Transcriptional repression of K-Rta by Kaposi's sarcoma-associated herpesvirus K-bZIP is not required for oriLyt-dependent DNA replication

Kaposi's sarcoma-associated herpesvirus origin-dependent DNA replication requires the core replication proteins plus K-Rta and K-bZIP. To determine which K-bZIP protein domains contribute to oriLyt-dependent DNA replication and facilitate suppression of K-Rta-mediated transcriptional activation, we generated a series of deletion constructs and site-directed mutations within the K-bZIP ORF. Mutation of key leucine residues within the putative leucine zipper (LZ) motif eliminated the ability of the protein to homodimerize and complement oriLyt-dependent DNA replication. Deletion of the basic amino acid region (BR) or LZ domain did not affect the ability of K-bZIP to bind to K-Rta indicating that either region contributes to heterodimerization with K-Rta.

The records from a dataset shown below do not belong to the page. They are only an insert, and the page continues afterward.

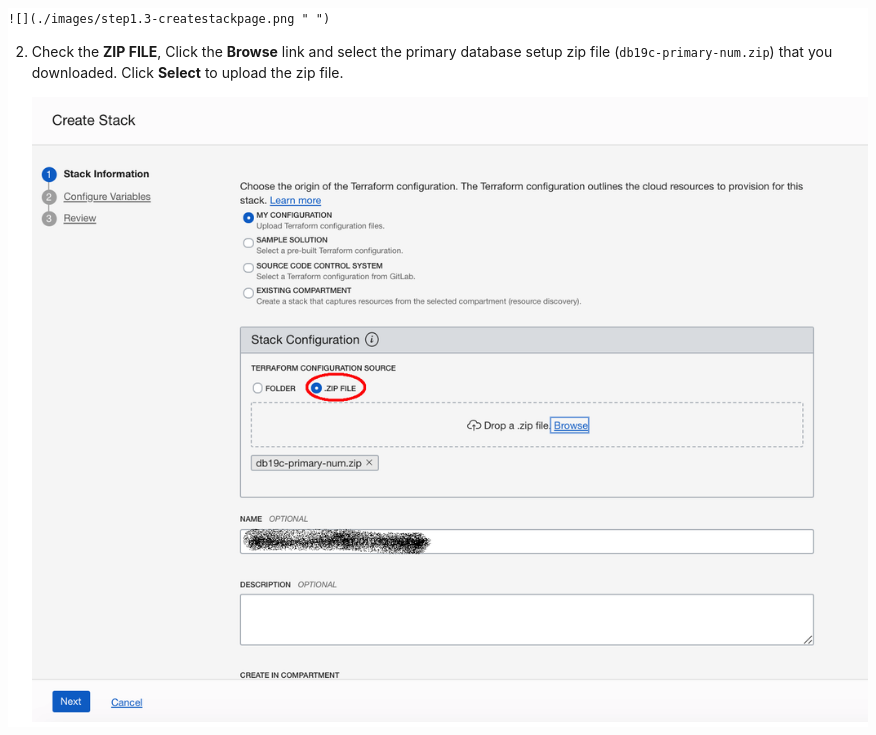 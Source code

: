     
    
    ![](./images/step1.3-createstackpage.png " ")
    
2. Check the **ZIP FILE**, Click the **Browse** link and select the primary database setup zip file (`db19c-primary-num.zip`) that you downloaded. Click **Select** to upload the zip file.

    ![](images/image-createstack.png)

However, deletions or mutations introduced into both the LZ and BR resulted in elimination of the suppressive activity of K-bZIP even in the presence of a K-bZIP–K-Rta interaction. Interestingly, mutants that lacked the ability to suppress K-Rta transactivation were still capable of complementing oriLyt-dependent DNA replication, indicating that this activity does not contribute to the DNA synthesis-related activity of K-bZIP.